━━━ Records supplied
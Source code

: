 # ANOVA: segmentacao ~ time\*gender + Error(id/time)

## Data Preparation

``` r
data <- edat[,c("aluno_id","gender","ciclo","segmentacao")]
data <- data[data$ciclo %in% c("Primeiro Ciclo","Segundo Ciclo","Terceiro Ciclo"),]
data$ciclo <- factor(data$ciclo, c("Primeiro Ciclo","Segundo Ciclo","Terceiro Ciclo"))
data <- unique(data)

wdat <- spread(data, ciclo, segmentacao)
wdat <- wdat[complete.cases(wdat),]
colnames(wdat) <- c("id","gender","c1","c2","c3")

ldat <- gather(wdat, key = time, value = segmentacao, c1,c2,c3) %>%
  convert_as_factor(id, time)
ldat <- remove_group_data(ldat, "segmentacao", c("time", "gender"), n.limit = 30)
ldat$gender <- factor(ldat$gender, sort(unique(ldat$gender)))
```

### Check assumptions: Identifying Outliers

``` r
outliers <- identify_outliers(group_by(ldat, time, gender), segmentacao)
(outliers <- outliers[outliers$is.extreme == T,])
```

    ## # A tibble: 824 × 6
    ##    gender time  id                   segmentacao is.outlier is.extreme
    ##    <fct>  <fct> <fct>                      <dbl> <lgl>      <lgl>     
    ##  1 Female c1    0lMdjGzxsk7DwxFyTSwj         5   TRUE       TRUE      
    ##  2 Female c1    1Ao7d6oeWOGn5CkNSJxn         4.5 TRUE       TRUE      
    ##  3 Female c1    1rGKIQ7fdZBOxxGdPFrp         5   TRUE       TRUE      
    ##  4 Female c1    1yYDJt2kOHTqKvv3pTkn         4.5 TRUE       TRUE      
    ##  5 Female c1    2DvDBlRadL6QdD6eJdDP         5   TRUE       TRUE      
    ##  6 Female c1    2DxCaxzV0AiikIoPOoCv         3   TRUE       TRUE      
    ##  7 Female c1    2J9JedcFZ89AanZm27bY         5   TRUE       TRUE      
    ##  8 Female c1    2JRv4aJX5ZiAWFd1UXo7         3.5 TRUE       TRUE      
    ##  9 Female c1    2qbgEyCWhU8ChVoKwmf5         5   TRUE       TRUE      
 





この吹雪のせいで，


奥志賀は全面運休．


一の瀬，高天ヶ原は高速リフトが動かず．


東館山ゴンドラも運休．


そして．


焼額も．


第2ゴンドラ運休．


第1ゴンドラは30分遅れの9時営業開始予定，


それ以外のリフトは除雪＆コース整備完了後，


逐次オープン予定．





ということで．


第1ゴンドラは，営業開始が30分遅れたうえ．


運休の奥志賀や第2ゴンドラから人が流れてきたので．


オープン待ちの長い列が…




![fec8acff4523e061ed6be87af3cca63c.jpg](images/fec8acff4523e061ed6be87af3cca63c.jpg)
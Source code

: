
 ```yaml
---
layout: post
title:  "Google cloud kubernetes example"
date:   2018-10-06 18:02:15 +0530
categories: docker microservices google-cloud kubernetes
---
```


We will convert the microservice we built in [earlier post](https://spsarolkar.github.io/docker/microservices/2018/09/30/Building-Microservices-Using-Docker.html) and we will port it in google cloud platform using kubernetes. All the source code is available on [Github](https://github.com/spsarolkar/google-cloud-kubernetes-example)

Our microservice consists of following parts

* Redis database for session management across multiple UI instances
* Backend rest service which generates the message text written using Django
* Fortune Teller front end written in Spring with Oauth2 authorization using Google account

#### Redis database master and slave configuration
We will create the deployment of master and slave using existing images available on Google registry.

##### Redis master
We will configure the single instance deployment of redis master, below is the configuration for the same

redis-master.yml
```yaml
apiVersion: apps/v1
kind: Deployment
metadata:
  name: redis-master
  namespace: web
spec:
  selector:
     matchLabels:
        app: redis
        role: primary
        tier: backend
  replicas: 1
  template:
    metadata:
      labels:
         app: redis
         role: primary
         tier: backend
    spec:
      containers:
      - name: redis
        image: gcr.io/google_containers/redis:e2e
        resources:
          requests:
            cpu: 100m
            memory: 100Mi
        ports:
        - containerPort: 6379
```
━━━━━━
Task item. The answer must be one number, the count of lines above that hold the word "wdat".

Response. 4